First and foremost, the film is visually stunning. I haven't seen such effective use of color and contrast since Dario Argento's Suspiria. And like that classic film, nearly every shot is practically a work of art, managing to find beauty even in its most perverse images. The music score by Cliff Martinez does as much to drive the film as the characters and dialogue, going a long way in creating the sinister tone Refn is striving for. The craftsmanship alone will make The Neon Demon worth checking out for some viewers.

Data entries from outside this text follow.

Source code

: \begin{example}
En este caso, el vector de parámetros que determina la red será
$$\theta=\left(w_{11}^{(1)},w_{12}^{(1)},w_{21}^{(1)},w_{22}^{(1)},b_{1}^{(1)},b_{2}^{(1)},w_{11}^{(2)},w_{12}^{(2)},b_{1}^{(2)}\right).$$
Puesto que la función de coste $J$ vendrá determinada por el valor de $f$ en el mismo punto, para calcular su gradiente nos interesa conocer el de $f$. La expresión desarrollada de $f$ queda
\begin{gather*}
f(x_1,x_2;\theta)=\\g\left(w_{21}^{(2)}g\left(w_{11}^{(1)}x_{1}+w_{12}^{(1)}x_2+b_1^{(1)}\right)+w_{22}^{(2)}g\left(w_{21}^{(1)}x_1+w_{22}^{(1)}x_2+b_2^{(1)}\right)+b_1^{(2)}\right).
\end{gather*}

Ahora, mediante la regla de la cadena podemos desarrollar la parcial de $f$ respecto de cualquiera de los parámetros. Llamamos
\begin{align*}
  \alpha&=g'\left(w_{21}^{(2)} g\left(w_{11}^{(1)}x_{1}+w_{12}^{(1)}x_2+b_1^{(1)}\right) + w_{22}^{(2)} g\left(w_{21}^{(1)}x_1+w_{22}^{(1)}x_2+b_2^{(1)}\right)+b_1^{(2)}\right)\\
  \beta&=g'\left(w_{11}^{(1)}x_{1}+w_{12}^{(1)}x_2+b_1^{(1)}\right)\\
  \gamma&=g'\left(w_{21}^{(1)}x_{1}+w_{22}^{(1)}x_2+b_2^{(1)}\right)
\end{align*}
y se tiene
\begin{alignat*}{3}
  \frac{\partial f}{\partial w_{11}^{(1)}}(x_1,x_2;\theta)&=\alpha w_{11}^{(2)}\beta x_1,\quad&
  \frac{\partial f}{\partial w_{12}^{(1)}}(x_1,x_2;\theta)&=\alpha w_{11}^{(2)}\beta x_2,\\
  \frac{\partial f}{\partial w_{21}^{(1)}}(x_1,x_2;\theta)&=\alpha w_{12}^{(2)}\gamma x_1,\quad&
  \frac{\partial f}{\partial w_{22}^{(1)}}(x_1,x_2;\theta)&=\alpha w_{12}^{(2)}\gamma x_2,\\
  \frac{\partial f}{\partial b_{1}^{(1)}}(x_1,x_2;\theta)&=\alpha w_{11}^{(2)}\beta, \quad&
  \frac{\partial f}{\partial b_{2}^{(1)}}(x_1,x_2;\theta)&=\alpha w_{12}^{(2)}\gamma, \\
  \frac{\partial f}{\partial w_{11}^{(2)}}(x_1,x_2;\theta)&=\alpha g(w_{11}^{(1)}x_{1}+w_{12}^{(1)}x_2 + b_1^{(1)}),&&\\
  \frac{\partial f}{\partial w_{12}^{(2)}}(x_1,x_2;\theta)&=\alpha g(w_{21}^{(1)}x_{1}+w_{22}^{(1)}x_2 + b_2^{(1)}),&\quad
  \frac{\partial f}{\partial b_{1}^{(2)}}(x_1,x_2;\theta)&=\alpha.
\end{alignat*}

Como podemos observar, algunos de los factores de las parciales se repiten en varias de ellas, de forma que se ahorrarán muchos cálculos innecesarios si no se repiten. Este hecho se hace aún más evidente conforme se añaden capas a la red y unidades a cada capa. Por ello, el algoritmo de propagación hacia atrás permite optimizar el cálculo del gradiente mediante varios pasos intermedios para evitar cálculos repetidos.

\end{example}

But unlike Refn's best film, Drive, which provided substance even in its many quiet, introspective moments, The Neon Demon is narratively vapid and sort of pretentious (the director’s initials are arrogantly displayed throughout much of the opening credits). It plays like there’s something dark and revealing under the surface that we’re supposed to pull out, and even manages to instill periodic moments of dread. But ultimately, it's a series of tenuously connected vignettes which seem to be a checklist of scenes Refn thought would be cool to see, regardless of their importance to the story (a mountain lion in a motel room in the middle of L.A.?).
|"I cut myself shaving."|
There are plenty of the director’s trademarks: emotionally-oppressed characters, prolonged moments of silence (aside from the music), very little exposition and, of course, the usual moments of shocking violence & grotesquery (including cannibalism and necrophilia). But this time, the pieces don’t fit together too well and its deliberate pace eventually becomes an endurance test. The cast, led by Elle Fanning as a budding teen model everyone's dangerously envious of, is solid, but we’re led to believe some characters are a lot more important than they really are (a few disappear altogether).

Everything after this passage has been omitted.